Seeking Volunteers! Help us survey for hemlock woolly adelgid

Right now there is an initiative to train citizen scientists to “adopt” as many locations in the Adirondacks as possible that have high densities of hemlocks and survey them on a regular basis for the presence of hemlock woolly adelgid. The Lake George Land Conservancy is asking for volunteers to monitor all of its preserves. We will provide the training for those that are interested. Please email Warren or call 518-644-9673 for more information or to volunteer!
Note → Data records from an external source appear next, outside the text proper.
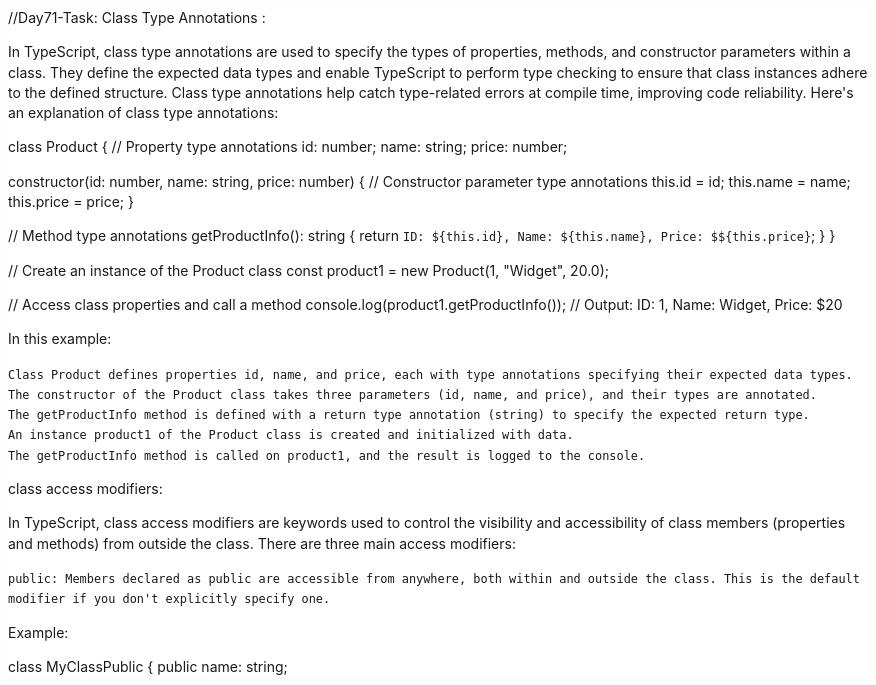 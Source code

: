 //Day71-Task: Class Type Annotations :

In TypeScript, class type annotations are used to specify the types of properties, methods, and constructor parameters within a class. They define the expected data types and enable TypeScript to perform type checking to ensure that class instances adhere to the defined structure. Class type annotations help catch type-related errors at compile time, improving code reliability. Here's an explanation of class type annotations:

class Product {
  // Property type annotations
  id: number;
  name: string;
  price: number;

  constructor(id: number, name: string, price: number) {
    // Constructor parameter type annotations
    this.id = id;
    this.name = name;
    this.price = price;
  }

  // Method type annotations
  getProductInfo(): string {
    return `ID: ${this.id}, Name: ${this.name}, Price: $${this.price}`;
  }
}

// Create an instance of the Product class
const product1 = new Product(1, "Widget", 20.0);

// Access class properties and call a method
console.log(product1.getProductInfo()); // Output: ID: 1, Name: Widget, Price: $20

In this example:

    Class Product defines properties id, name, and price, each with type annotations specifying their expected data types.
    The constructor of the Product class takes three parameters (id, name, and price), and their types are annotated.
    The getProductInfo method is defined with a return type annotation (string) to specify the expected return type.
    An instance product1 of the Product class is created and initialized with data.
    The getProductInfo method is called on product1, and the result is logged to the console.

class access modifiers:

In TypeScript, class access modifiers are keywords used to control the visibility and accessibility of class members (properties and methods) from outside the class. There are three main access modifiers:

    public: Members declared as public are accessible from anywhere, both within and outside the class. This is the default modifier if you don't explicitly specify one.

Example:

class MyClassPublic {
    public name: string;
Native to Asia, the hemlock woolly adelgid (Adelges tsugae) (HWA) is an aphid that was first introduced to America more than 60 years ago and has been spreading approximately 15 miles/year. Many areas in the east have lost almost all of their hemlocks. For example, in the Great Smokey Mountains, almost 99% of the hemlocks have died. Because of the unique qualities of the hemlock forest to riparian corridors, wildlife habitat, and forest aesthetics, and the fact that it occurs in very high densities in many areas, loss of this species may be as devastating to the ecological systems of the Lake George watershed as the loss of American chestnut and elm species.

HWA infestations have been confirmed as close as southern Saratoga County. The key to preventing a wide infestation is to detect an initial outbreak as soon as possible. With early detection, infested trees can be removed and/or pesticides applied to contain the outbreak. The long-term solution is to release predators that feed only on the aphids. Certain predatory beetles and flies have been identified and successfully released in other areas of New York.